61) Message boards : Number crunching : Max # jobs and Max # CPUs (Message 40709)
Posted 27 Nov 2019 by Profile Laurence
Post:
I have updated the scheduler. I hope it is an improvement over what we have now even though there is still a small issue. For those that are interested I have opened an issue in github.
62) Message boards : Number crunching : Max # jobs and Max # CPUs (Message 40682)
Posted 26 Nov 2019 by Profile Laurence
Post:
As far as I understand the scheduler code, the issue is that the project preferences setting is limiting the ncpus and that this value is used to set the number of threads. We probably don't want to touch ncpus and just set the number of threads. Will switch over to the dev project to test out some changes.Those that want to join can see me there.
63) Message boards : Number crunching : Max # jobs and Max # CPUs (Message 40681)
Posted 26 Nov 2019 by Profile Laurence
Post:
Run native if available?
is now in Atlas-Prefs.

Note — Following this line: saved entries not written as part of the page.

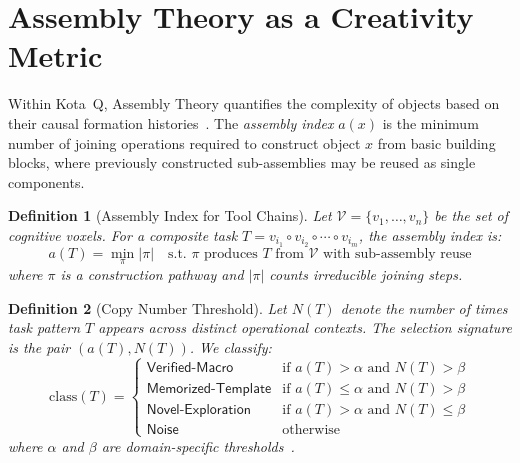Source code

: \documentclass[11pt,a4paper]{article}
\newtheorem{definition}{Definition}
\begin{document}
\section{Assembly Theory as a Creativity Metric}
\label{sec:assembly}

Within Kota~Q, Assembly Theory quantifies the complexity of objects based on their causal formation histories~\citep{sharma2023assembly}. The \emph{assembly index} $a(x)$ is the minimum number of joining operations required to construct object $x$ from basic building blocks, where previously constructed sub-assemblies may be reused as single components.

\begin{definition}[Assembly Index for Tool Chains]
Let $\mathcal{V} = \{v_1, \ldots, v_n\}$ be the set of cognitive voxels. For a composite task $T = v_{i_1} \circ v_{i_2} \circ \cdots \circ v_{i_m}$, the assembly index is:
\begin{equation}
    a(T) = \min_{\pi} |\pi| \quad \text{s.t. } \pi \text{ produces } T \text{ from } \mathcal{V} \text{ with sub-assembly reuse}
    \label{eq:assembly_index}
\end{equation}
where $\pi$ is a construction pathway and $|\pi|$ counts irreducible joining steps.
\end{definition}

\begin{definition}[Copy Number Threshold]
Let $N(T)$ denote the number of times task pattern $T$ appears across distinct operational contexts. The \emph{selection signature} is the pair $(a(T), N(T))$. We classify:
\begin{equation}
    \text{class}(T) = \begin{cases}
        \textsf{Verified-Macro} & \text{if } a(T) > \alpha \text{ and } N(T) > \beta \\
        \textsf{Memorized-Template} & \text{if } a(T) \leq \alpha \text{ and } N(T) > \beta \\
        \textsf{Novel-Exploration} & \text{if } a(T) > \alpha \text{ and } N(T) \leq \beta \\
        \textsf{Noise} & \text{otherwise}
    \end{cases}
    \label{eq:copy_threshold}
\end{equation}
where $\alpha$ and $\beta$ are domain-specific thresholds~\citep{seet2025assemblytheory}.
\end{definition}
\end{document}
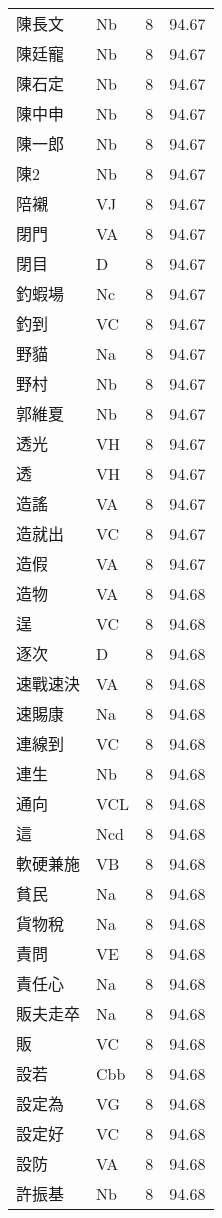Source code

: \documentclass[twocolumn]{book}
\begin{document}
\begin{supertabular}{llrr}
陳長文 & Nb & 8 &  94.67\\
陳廷寵 & Nb & 8 &  94.67\\
陳石定 & Nb & 8 &  94.67\\
陳中申 & Nb & 8 &  94.67\\
陳一郎 & Nb & 8 &  94.67\\
陳2 & Nb & 8 &  94.67\\
陪襯 & VJ & 8 &  94.67\\
閉門 & VA & 8 &  94.67\\
閉目 & D & 8 &  94.67\\
釣蝦場 & Nc & 8 &  94.67\\
釣到 & VC & 8 &  94.67\\
野貓 & Na & 8 &  94.67\\
野村 & Nb & 8 &  94.67\\
郭維夏 & Nb & 8 &  94.67\\
透光 & VH & 8 &  94.67\\
透 & VH & 8 &  94.67\\
造謠 & VA & 8 &  94.67\\
造就出 & VC & 8 &  94.67\\
造假 & VA & 8 &  94.67\\
造物 & VA & 8 &  94.68\\
逞 & VC & 8 &  94.68\\
逐次 & D & 8 &  94.68\\
速戰速決 & VA & 8 &  94.68\\
速賜康 & Na & 8 &  94.68\\
連線到 & VC & 8 &  94.68\\
連生 & Nb & 8 &  94.68\\
通向 & VCL & 8 &  94.68\\
這 & Ncd & 8 &  94.68\\
軟硬兼施 & VB & 8 &  94.68\\
貧民 & Na & 8 &  94.68\\
貨物稅 & Na & 8 &  94.68\\
責問 & VE & 8 &  94.68\\
責任心 & Na & 8 &  94.68\\
販夫走卒 & Na & 8 &  94.68\\
販 & VC & 8 &  94.68\\
設若 & Cbb & 8 &  94.68\\
設定為 & VG & 8 &  94.68\\
設定好 & VC & 8 &  94.68\\
設防 & VA & 8 &  94.68\\
許振基 & Nb & 8 &  94.68\\

\end{supertabular}
\end{document}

Do we need to activate it now?
Is the Beta-Pref obsolet?

I haven't enabled this for ATLAS yet, am waiting for the green light.

It is now enabled.
64) Message boards : Number crunching : Max # jobs and Max # CPUs (Message 40653)
Posted 25 Nov 2019 by Profile Laurence
Post:
Run native if available?
is now in Atlas-Prefs. Do we need to activate it now?
Is the Beta-Pref obsolet?

I haven't enabled this for ATLAS yet, am waiting for the green light.
65) Message boards : Number crunching : Max # jobs and Max # CPUs (Message 40651)
Posted 25 Nov 2019 by Profile Laurence
Post:
The Max # jobs and Max # CPUs settings in the project preferences were initially added so that we could limit the number jobs and CPUs used by a new volunteer by providing default value which could be changed later. The aim was to stop a machine maxing out on VM tasks and rendering the host unusable for anything else. The current behavior for a multi-threaded application is as follows (threads are CPUs for the VM apps):
Max 1 CPU, Max 1 Job => 1 single threaded job
Max 2 CPU, Max 1 Job => 2 threaded job 
Max 1 CPU, Max 2 Job => 1 single threaded job
Max 2 CPU, Max 2 Job => 2 x 2 threaded jobs

In practice Max CPUs is used to set the number of threads and hence CPUs to be used by a VM, hence Max 1 CPU, Max 2 Job => 1 single threaded job, does not function as expected. In this case it should run two single CPU jobs. As far as I understand we could remove the Max CPU setting and nthreads could be set for the app in the app_config.xml. The two reasons given for not doing this are:

  • As nthreads is set after the job has been sent out via the scheduler, this value is not taken into consideration when assigning credit
  • Prefer to set it via the Web page rather than editing XML


Since the recent changes to Theory, this mainly affects that ATLAS application as setting Max # CPU is only relevant for that application.

Further comments welcome.

66) Message boards : Theory Application : Move TheoryN Back Into Theory. (Message 40650)
Posted 25 Nov 2019 by Profile Laurence
Post:
I am going to move this discussion to the number crunching topic as it affects all apps.
67) Message boards : Theory Application : Move TheoryN Back Into Theory. (Message 40604)
Posted 22 Nov 2019 by Profile Laurence
Post:
One of the reasons why Max#CPUs has been introduced was to simplify the ATLAS multicore configuration for users who didn't want to deal with an app_config.xml

This leads to a wider discussion but essentially there are policies and the implementation of those polices. We should first understand the policy that we need, how it should be implemented, then how it can be implemented within the limitations of the existing code base.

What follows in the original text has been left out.